Not yet , but have signed up for a Beginners course at Local Club, and they will have Packages for sale in may. Also Identified two local sources too that I can drive to.

Might take one club pkg and do one on my own.

Also think I might have a handle on a guy selling nuc's about 2 hrs drive away. Intend to drop him a line too. Local club member said he did not know of anyone selling Nucs close by.

Still reading lots , and browsing the forums for information. 

Rick


----------



## bjoynes (Jun 20, 2010)

I started this year with 4.9 Bees, which is just the cell size of 4.9mm they produce. A lot of bees produce 5.2, or will use foundation which has cell size of 5.2mm.

I got my bees locally in TN, but I think the stock may have come from Lula GA and Fat/Beeman of Dixie Bee Supply.

Speak with the local guys, and have fun. Prepare to make mistakes, spend time just watching them fly in and out, and losing sleep during the winter.

http://www.youtube.com/BeeHealth#p/u/30/4pTu2eKnX6s here is a good site with video from Georgia Extension.

Bryn


----------



## AmericasBeekeeper (Jan 24, 2010)

Welcome, keep it simple to succeed!


----------



## LT (Aug 17, 2006)

Welcome from Tates Apiaries in Winston Salem, NC. If we can be of help call 788 4554


----------



## Zulu (Jan 1, 2011)

LT said:


> Welcome from Tates Apiaries in Winston Salem, NC. If we can be of help call 788 4554



Thanks Larry , you are on my list for bees


----------



## Specialkayme (Sep 4, 2005)

Welcome to the site Zulu!

Even though my profile says I'm from Raleigh, I live in Greensboro now. Although I haven't been to the Guilford County meeting in over a year, it's very warming to meet a fellow Gboro enthusiast.
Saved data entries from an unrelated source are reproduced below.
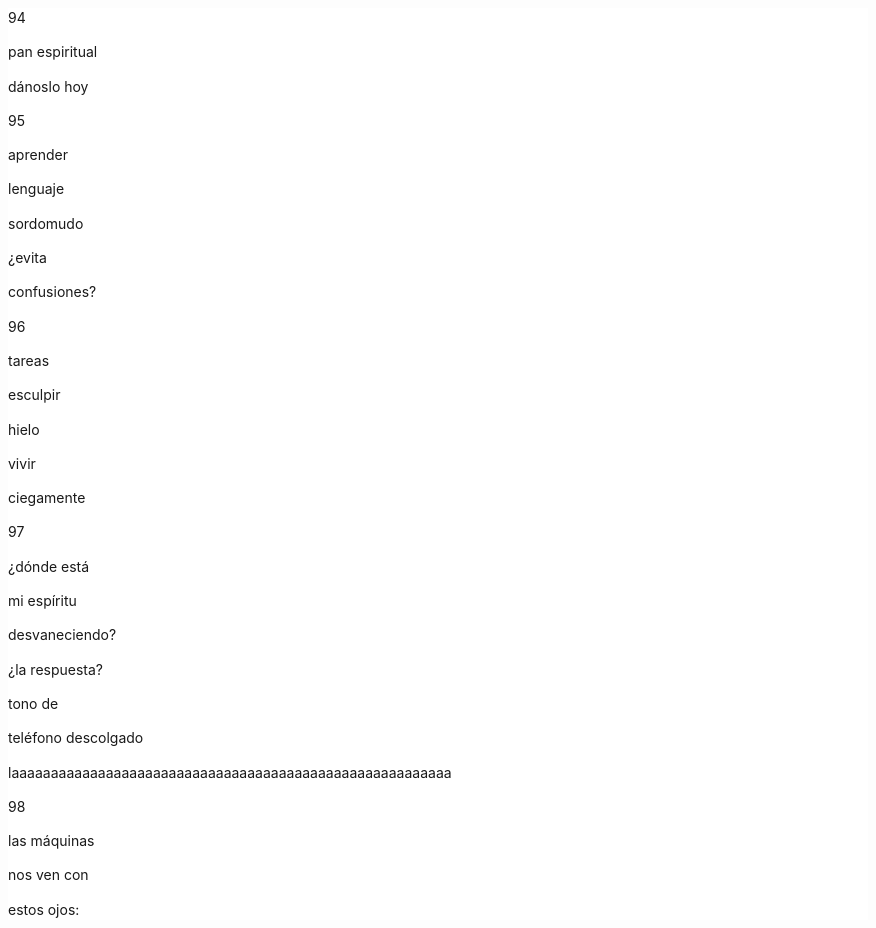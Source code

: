 

94

pan espiritual 

dánoslo hoy





95

aprender

lenguaje

sordomudo

¿evita

confusiones?





96

tareas

esculpir

hielo

vivir

ciegamente





97

¿dónde está

mi espíritu

desvaneciendo?

¿la respuesta?

tono de

teléfono descolgado

laaaaaaaaaaaaaaaaaaaaaaaaaaaaaaaaaaaaaaaaaaaaaaaaaaaaaaaa 




98

las máquinas

nos ven con

estos ojos:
Local nuc and package providers in the area are certainly dwindling. Years ago I got an almost perfect nuc from a guy outside of Charlotte, but when I tried to contact him the next year he went "off the grid." From personal experience I can tell you that Tate's in Winston-Salem, Busy Bee from Chapel Hill, and 7 Stands which is just outside Greensboro close to Winston are all good providers.

Good luck, and keep us informed of any questions!


----------



## dragonfly (Jun 18, 2002)

Welcome to Beesource zulu When you learn to make your own honey, I want the recipe.


----------



## Brooklyn (Nov 14, 2009)

Welcome aboard I am from Lexington Sc.
If you have a chance come join the evening chat starts around 8:30 -9:00 

You can look at my blog I have written about a lot of mistakes I made my first year http://brooklyn55bees.blogspot.com/2010/04/i-thought-my-bees-arrived.html

There are some great beekeepers on this site Good luck

Brooklyn


----------



## Zulu (Jan 1, 2011)

dragonfly said:


> Welcome to Beesource zulu When you learn to make your own honey, I want the recipe.


Recipe for Honey Golden Ale is available now - I am travelling , but will PM it to you later


----------